Bir Bakan, beni takip ediyorlar diyerek yargıyı harekete geçirterek, Genelkurmay Başkanlığının kozmik bürosunu hallaç pamuğu gibi attırırken, bunca olaylara rağmen YÖK ve üniversitelerle ilgili yönetimin suskunluk içinde olması sizce de düşündürücü değil mi?
Önce Milli Eğitim Bakanı’nın açıklamasına, bilahare de hazırlanan yasa tasarısına bakarak her zaman olduğu gibi nasıl da sağ gösterilip sol vurulduğunun takdirini sizler verin. Bakan söyleminde “Bu yasa ile ilgili hükümet ve Bakanlık olarak bilimsel anlamda özgür, idari ve mali anlamda özerk bir üniversite arzuluyoruz” derken hazırlanan yasa teklifi tam aksini ifade ediyor.
İlki 31 Mayıs 1933 tarih ve 2252 sayılı üniversiteler yasası olarak uygulamaya konulmuş. Uygulanan bu yasa zaman zaman değişikliğe uğrayarak bugün yedinci değişikliğine hazırlanmaktadır. Yasanın ilk çıkışında bir üniversite varken bugün 168 üniversiteyle
4. 353. 652 bin öğrenciye ulaşılmıştır. Ayrıca o günden bugüne demokrasi anlayışı, ilmi gelişmeler ve eğitim teknolojisi konularında çok büyük gelişmeler
yaşanmıştır.
Hazırlanan yasada, oluşturulan tüm kurumların yapısına bakıldığında devlet memuru statüsündeki kişilerden oluşmaktadır. Bunlara paralel olarak yeni gelişmelere göre bölümler açılma yerine, klasik bölümlerle devam edilmesi. Yaz kurslarıyla gençlerin yolunması ve formasyon programlarıyla insanların hayallerinin karartılmasına devam edilmektedir. Amiyane bir tabirle, insanların halen kaz yerine konulmasına devam edilmektedir.

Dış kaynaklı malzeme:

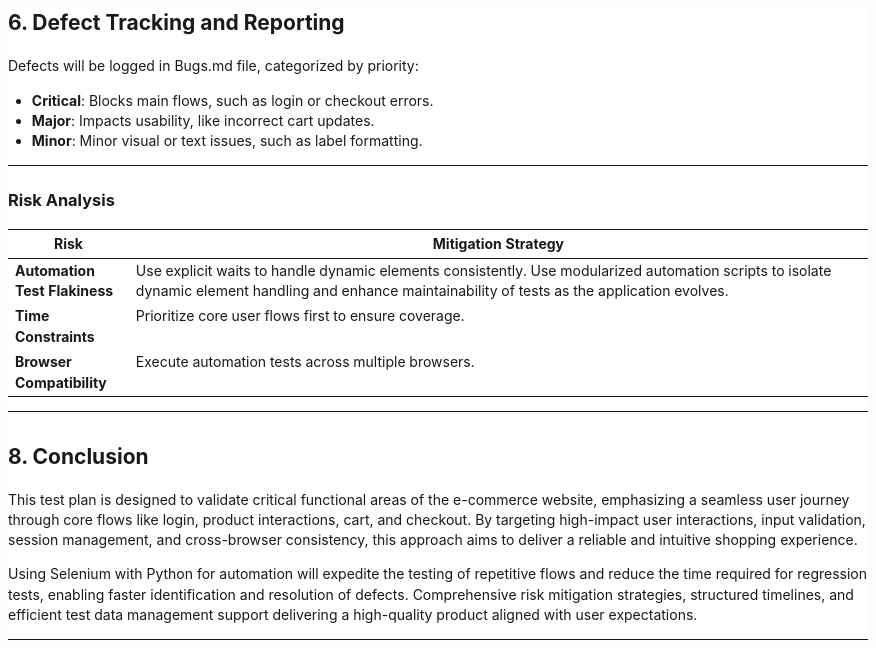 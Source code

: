 
## 6. Defect Tracking and Reporting

Defects will be logged in Bugs.md file, categorized by priority:
- **Critical**: Blocks main flows, such as login or checkout errors.
- **Major**: Impacts usability, like incorrect cart updates.
- **Minor**: Minor visual or text issues, such as label formatting.

---

### Risk Analysis

| Risk | Mitigation Strategy |
|------------------------------------|--------------------------------------------------------------|
| **Automation Test Flakiness** | Use explicit waits to handle dynamic elements consistently. Use modularized automation scripts to isolate dynamic element handling and enhance maintainability of tests as the application evolves. |
| **Time Constraints** | Prioritize core user flows first to ensure coverage. |
| **Browser Compatibility** | Execute automation tests across multiple browsers. |
---

## 8. Conclusion

This test plan is designed to validate critical functional areas of the e-commerce website, emphasizing a seamless user journey through core flows like login, product interactions, cart, and checkout. By targeting high-impact user interactions, input validation, session management, and cross-browser consistency, this approach aims to deliver a reliable and intuitive shopping experience.

Using Selenium with Python for automation will expedite the testing of repetitive flows and reduce the time required for regression tests, enabling faster identification and resolution of defects. Comprehensive risk mitigation strategies, structured timelines, and efficient test data management support delivering a high-quality product aligned with user expectations.

---



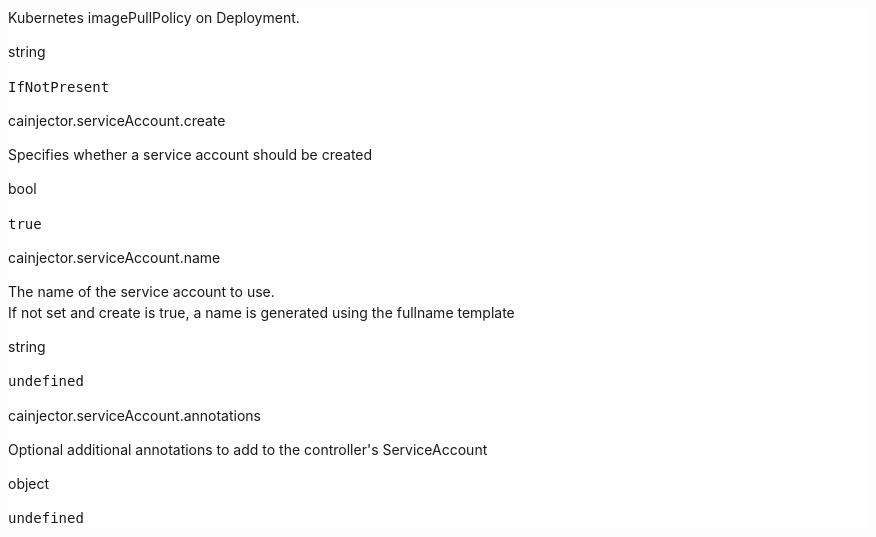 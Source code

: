 Kubernetes imagePullPolicy on Deployment.

</td>
<td>string</td>
<td>

<pre lang="yaml">IfNotPresent</pre>

</td>

</tr>
<tr>

<td>cainjector.serviceAccount.create</td>
<td>

Specifies whether a service account should be created

</td>
<td>bool</td>
<td>

<pre lang="yaml">true</pre>

</td>

</tr>
<tr>

<td>cainjector.serviceAccount.name</td>
<td>

The name of the service account to use.  
If not set and create is true, a name is generated using the fullname template


</td>
<td>string</td>
<td>

<pre lang="yaml">undefined</pre>

</td>

</tr>
<tr>

<td>cainjector.serviceAccount.annotations</td>
<td>

Optional additional annotations to add to the controller's ServiceAccount


</td>
<td>object</td>
<td>

<pre lang="yaml">undefined</pre>

</td>

</tr>
<tr>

Görülen demokratiklik ise, kılık kıyafet serbestiyeti ve öğrencilere üniversitede yarı zamanlı çalışma olanağı sağlanmasıdır. Bunun gerisinde ise yarınlarda şalvarlı ve kafaları sarıklı öğrenciler ile hocaların üniversitelerde boy göstermesidir. Öğrencilerin çalışması konusunda da yandaşlara yeni iş sahası açılarak maddi imkân sağlanmasıdır. Kısacası yapılanlarla demokrasi yerine ideolojik ve peşkeşliğin devamında kararlar verilmeye devam ediliyor.